Following patient registration and primary incision, the joint was exposed. On inspection, the abductor musculature was atrophied. A trochanteric slide osteotomy was performed via the lateral approach, with previously placed hardware transfixing the joint removed and the femur osteotomized through the fusion mass. The femur was then retracted, and the fused boney mass was reamed to identify the true floor of the acetabulum. Traditionally, we would establish an acetabular target intraoperatively based on identification of the fovea or, in cases where the fovea is not visible, by placing the acetabular component such that its inferior edge is aligned with the base of the ischium. In this case, owing to the altered morphology, these landmarks were not readily visible, necessitating the use of navigation. During acetabular reaming, fixation of the device tracker to the reamer handle allowed for real-time evaluation of reaming angle following each round of reaming. This allowed us to accurately establish a suitable orientation for the new acetabular component consistent with traditional target safe zones. Following preparation of the acetabulum, a 50-mm porous acetabular shell was press fit and stabilised with two screws and a 28-mm constrained liner was then inserted. The orientation of the acetabular component was confirmed with the navigation device as 42° inclination and 10° anteversion by identifying three points on the rim of the shell with a probe/tracker combination, which provided the in situ anteversion and inclination measurements.

Following completion of the acetabular portion of the procedure, attention was turned to the femur, where a modular, non-cemented femoral component was used. Attachment of the navigation tracker to a platform fixed to the proximal femur provided real-time monitoring of leg length and offset during trialing, allowing for accurate measurement of these parameters before final components were implanted. Given the significantly altered morphology of both the femur and acetabulum, and the lack of traditional landmarks used during femoral trialing, the data provided by the navigation system proved invaluable in accurately establishing a biomechanically suitable leg lengthening. Following femoral broaching and trialing of femoral components and confirmation of desired leg length (+10 mm) and offset (17 mm) changes with the navigation system, final femoral components were implanted and the hip was reduced (Figure 4). 

Figure 4. Post-operative image.

Figure 4

Post-operative anteroposterior radiograph. Conversion of left side hip fusion to THA was successfully completed.

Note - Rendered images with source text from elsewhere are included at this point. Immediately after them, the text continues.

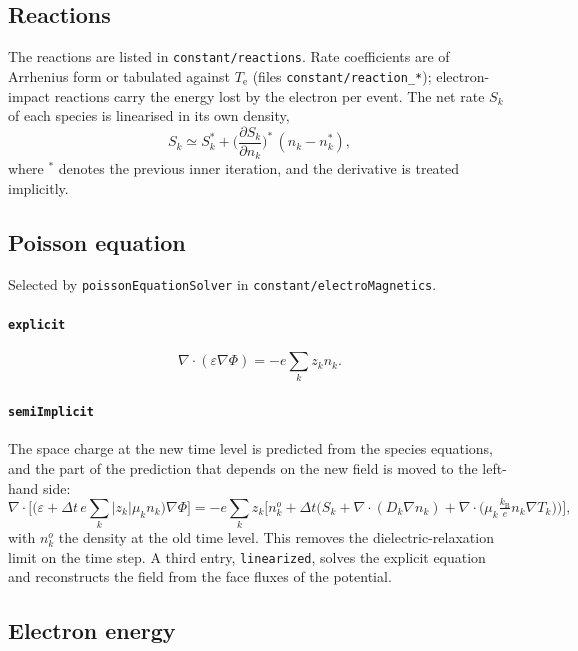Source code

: \documentclass[11pt,a4paper]{article}
\newcommand{\kw}[1]{\texttt{#1}}
\newcommand{\kB}{k_\mathrm{B}}
\newcommand{\Te}{T_\mathrm{e}}
\newcommand{\pd}[2]{\frac{\partial #1}{\partial #2}}
\begin{document}
\subsection{Reactions}

The reactions are listed in \kw{constant/reactions}. Rate coefficients are of
Arrhenius form or tabulated against $\Te$ (files \kw{constant/reaction\_*});
electron-impact reactions carry the energy lost by the electron per event.
The net rate $S_k$ of each species is linearised in its own density,
\begin{equation}
S_k \simeq S_k^{*} + \Big(\pd{S_k}{n_k}\Big)^{*}\,(n_k-n_k^{*}) ,
\end{equation}
where $^{*}$ denotes the previous inner iteration, and the derivative is
treated implicitly.

\subsection{Poisson equation}

Selected by \kw{poissonEquationSolver} in \kw{constant/electroMagnetics}.

\paragraph{\kw{explicit}}
\begin{equation}
\nabla\cdot(\varepsilon\nabla\Phi) = -e\sum_k z_k n_k .
\end{equation}

\paragraph{\kw{semiImplicit}} The space charge at the new time level is
predicted from the species equations, and the part of the prediction that
depends on the new field is moved to the left-hand side:
\begin{equation}
\nabla\cdot\Big[\Big(\varepsilon + \Delta t\,e\sum_k |z_k|\mu_k n_k\Big)\nabla\Phi\Big]
 = -e\sum_k z_k\Big[n_k^{o} + \Delta t\Big(S_k + \nabla\cdot(D_k\nabla n_k)
   + \nabla\cdot\big(\mu_k\tfrac{\kB}{e}n_k\nabla T_k\big)\Big)\Big] ,
\label{eq:semi}
\end{equation}
with $n_k^{o}$ the density at the old time level. This removes the
dielectric-relaxation limit on the time step. A third entry,
\kw{linearized}, solves the explicit equation and reconstructs the field from
the face fluxes of the potential.

\subsection{Electron energy}
\end{document}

Total operative time was two hours, with blood loss similar to primary and revision hip arthroplasty (200-300 mL). No transfusion was required. 

Follow-up

Six weeks post-surgery, the patient was doing well, with no reported complications. She began to bear weight, as tolerated, at three months. Range of motion was greatly improved, with hip flexion measured at 70°, with 10° of internal rotation and 15° of external rotation. The patient was also able to abduct her left hip passively to 20°. Radiographs at seven months post-procedure showed hardware in stable position (Figure 5A). The patient subsequently underwent a primary THA on the right side. At 11 months post-fusion takedown, the patient reported ambulating well, using a single cane as an aid. She reported being pain free, had returned to outdoor leisure activities and was, overall, extremely happy with her progress. Final radiographs at 18 months post-fusion takedown showed hardware of the left hip in stable position (Figure 5B). The patient provided consent for their deidentified information to be used in this case report.

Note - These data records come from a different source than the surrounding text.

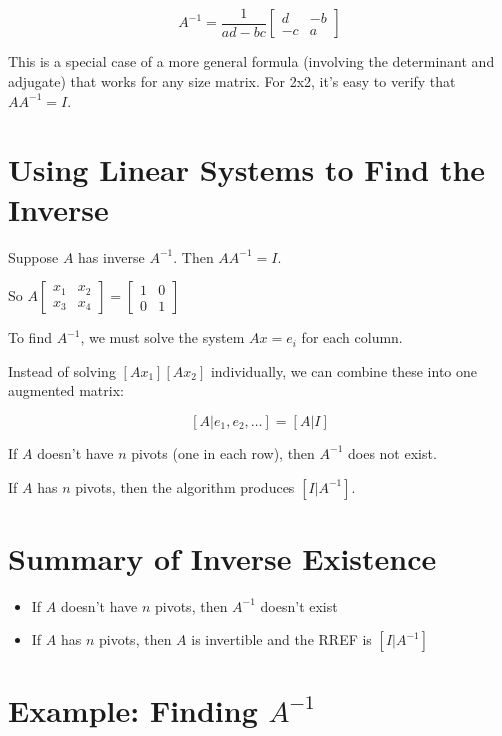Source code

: \documentclass[12pt,a4paper]{article}
\begin{document}
\[ A^{-1} = \frac{1}{ad-bc} \begin{bmatrix} d & -b \\ -c & a \end{bmatrix} \]

This is a special case of a more general formula (involving the determinant and adjugate) that works for any size matrix. For 2x2, it's easy to verify that $AA^{-1} = I$.

\section{Using Linear Systems to Find the Inverse}

Suppose $A$ has inverse $A^{-1}$. Then $AA^{-1} = I$.

So $A \begin{bmatrix} x_1 & x_2 \\ x_3 & x_4 \end{bmatrix} = \begin{bmatrix} 1 & 0 \\ 0 & 1 \end{bmatrix}$

To find $A^{-1}$, we must solve the system $Ax = e_i$ for each column.

Instead of solving $[Ax_1] [Ax_2]$ individually, we can combine these into one augmented matrix:

\[ [A|e_1, e_2, \ldots] = [A|I] \]

If $A$ doesn't have $n$ pivots (one in each row), then $A^{-1}$ does not exist.

If $A$ has $n$ pivots, then the algorithm produces $[I|A^{-1}]$.

\section{Summary of Inverse Existence}

\begin{itemize}
    \item If $A$ doesn't have $n$ pivots, then $A^{-1}$ doesn't exist
    \item If $A$ has $n$ pivots, then $A$ is invertible and the RREF is $[I|A^{-1}]$
\end{itemize}

\section{Example: Finding $A^{-1}$}
\end{document}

Figure 5. Follow-up radiographs.

Figure 5

Post-operative radiographs at 7 months (A) and 11 months (B) showed hardware in stable position.

Discussion

Despite its benefits, the takedown of hip fusion and conversion to THA is associated with complications. The benefits of conversion to THA are many, with recent studies demonstrating increases in Harris Hip Scores of over 20 points [2] and a high level of patient satisfaction and improved quality of life [2,12]. The challenges presented by altered bone and soft-tissue anatomy, however, are substantial, with studies demonstrating a heightened likelihood of instability and loosening associated with arthrodesis conversion, when compared to primary THA procedures [1,2,5]. Chief among the challenges associated with hip fusion conversion are the significant changes in bone and tissue architecture that occur with arthrodesis, which may obscure anatomical landmarks traditionally used in the placement of THA components. The resulting difficulty in properly implanting components can lead to higher rates of acetabular component malpositioning and associated complications. Likewise, the lack of traditional landmarks on the femur increases the difficulty associated with establishing suitable leg length and avoiding a post-operative leg length discrepancy. In our case, these challenges were addressed by the use of computer-assisted navigation, which provided real-time feedback on component orientation and allowed for modification and adjustment prior to final implantation.

The patient in our case had been injured as a young adult and subsequently spent 40 years with essentially no mobility in her left hip. Given that extended period of immobility and the associated boney ingrowth into the fused joint, the ability to adequately prepare the joint for arthroplasty was substantially compromised. The use of navigation demonstrated a two-fold advantage in this case, providing valuable information that would have been otherwise unavailable due to the altered anatomy. During preparation of the acetabulum, the ability to monitor the orientation of the reamer itself in real time allowed us to carefully prepare the acetabulum, allowing us to place the acetabular component in an orientation that would maximise post-operative mobility and stability. By placing the navigation system’s tracker on the reamer handle, we were able to check on its orientation between rounds of reaming, thus providing the ability to make subtle changes during the reaming process. Given the obscured anatomy and lack of traditional landmarks on the ilium, these data allowed for optimal acetabular component placement and minimised the likelihood of malpositioning.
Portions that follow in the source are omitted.